膀胱にボツリヌスを注射するとどんな効果がありますか?
A
ボツリヌス菌によって産生されるA型ボツリヌス毒素(ボトックス®)を膀胱壁に直接注射することで膀胱の筋肉を弛緩(緩める)させる働きがあります。 過活動膀胱では無抑制性収縮(我慢が効かずに膀胱の筋肉が収縮する)によって頻尿や切迫性尿失禁が起こるため、膀胱を弛緩させることで症状を緩和させます。
注射の効果はいつから出ますか?
A
施術後2~3日で効果が現れはじめ、約1~2週間かけて徐々に安定してきます。 およそ4~8ヵ月効果が続くと言われております。
過活動膀胱のA型ボツリヌス毒素注射の副作用は?
A
A型ボツリヌス毒素療法は日帰りで受けられます。 副作用として、残尿量の増加、尿閉、尿路感染症がおこることがあります。 1回のA型ボツリヌス毒素療法には効果の持続期間があり、約8ヵ月とされています。
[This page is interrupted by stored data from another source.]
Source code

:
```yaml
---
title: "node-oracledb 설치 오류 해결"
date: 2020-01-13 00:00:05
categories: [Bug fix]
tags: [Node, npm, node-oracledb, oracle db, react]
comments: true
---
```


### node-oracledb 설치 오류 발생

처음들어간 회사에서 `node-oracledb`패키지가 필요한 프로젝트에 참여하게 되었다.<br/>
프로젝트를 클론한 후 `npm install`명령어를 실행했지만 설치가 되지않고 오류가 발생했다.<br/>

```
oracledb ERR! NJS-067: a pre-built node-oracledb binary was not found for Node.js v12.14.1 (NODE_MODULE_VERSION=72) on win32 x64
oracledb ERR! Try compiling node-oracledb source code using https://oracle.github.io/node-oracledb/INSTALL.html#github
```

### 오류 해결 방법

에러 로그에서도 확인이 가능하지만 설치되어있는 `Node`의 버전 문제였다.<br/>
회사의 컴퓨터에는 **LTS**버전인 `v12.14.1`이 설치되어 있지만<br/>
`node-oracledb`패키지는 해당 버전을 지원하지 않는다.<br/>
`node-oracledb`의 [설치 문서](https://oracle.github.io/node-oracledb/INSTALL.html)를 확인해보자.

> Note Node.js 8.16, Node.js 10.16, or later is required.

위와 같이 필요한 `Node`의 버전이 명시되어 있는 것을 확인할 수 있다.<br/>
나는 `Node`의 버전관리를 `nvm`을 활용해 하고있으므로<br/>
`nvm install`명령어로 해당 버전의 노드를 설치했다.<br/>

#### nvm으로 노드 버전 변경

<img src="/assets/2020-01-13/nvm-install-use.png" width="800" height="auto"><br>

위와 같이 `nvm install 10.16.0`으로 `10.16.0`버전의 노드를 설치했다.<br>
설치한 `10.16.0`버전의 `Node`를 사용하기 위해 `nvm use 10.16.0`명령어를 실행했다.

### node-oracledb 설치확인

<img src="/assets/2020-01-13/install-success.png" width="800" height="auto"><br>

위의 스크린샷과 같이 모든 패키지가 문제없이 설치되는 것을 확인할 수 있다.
それ以降経過すると効果が弱まっていきますので、1年に2回程度のA型ボツリヌス毒素注射を行うと効果が維持されることになります。
費用
料金表
1割負担 | 3割負担 | |
---|---|---|
A型ボツリヌス毒素膀胱壁内注入療法 | 18,000円 | 50,000円 |
※表示金額は全て税込みです。
お支払い方法
お支払い方法は、
下記に対応しております。
高額療養費制度について
高額療養費制度は、医療費が高額になった場合に、その一部を健康保険がカバーすることで、患者さんの負担を軽減する制度です。具体的には、自己負担限度額を超えた分の医療費が返還される仕組みとなっており、重篤な病気や手術を受ける際の経済的な支援を受けることができます。ただし、限度額認定証を提出する必要があります。所得に応じて、1ヵ月間の支払金額が調整されます。
高額療養費制度を受ける流れ
医療機関での支払い:まずは通常通り、医療機関で医療費を支払います。
申請書類の提出:自己負担限度額を超えた医療費について、必要な申請書類を健康保険組合に提出します。健康保険高額療養費支給申請書という書類を提出します。
払い戻し:申請が認められれば、超過分の医療費が払い戻されます。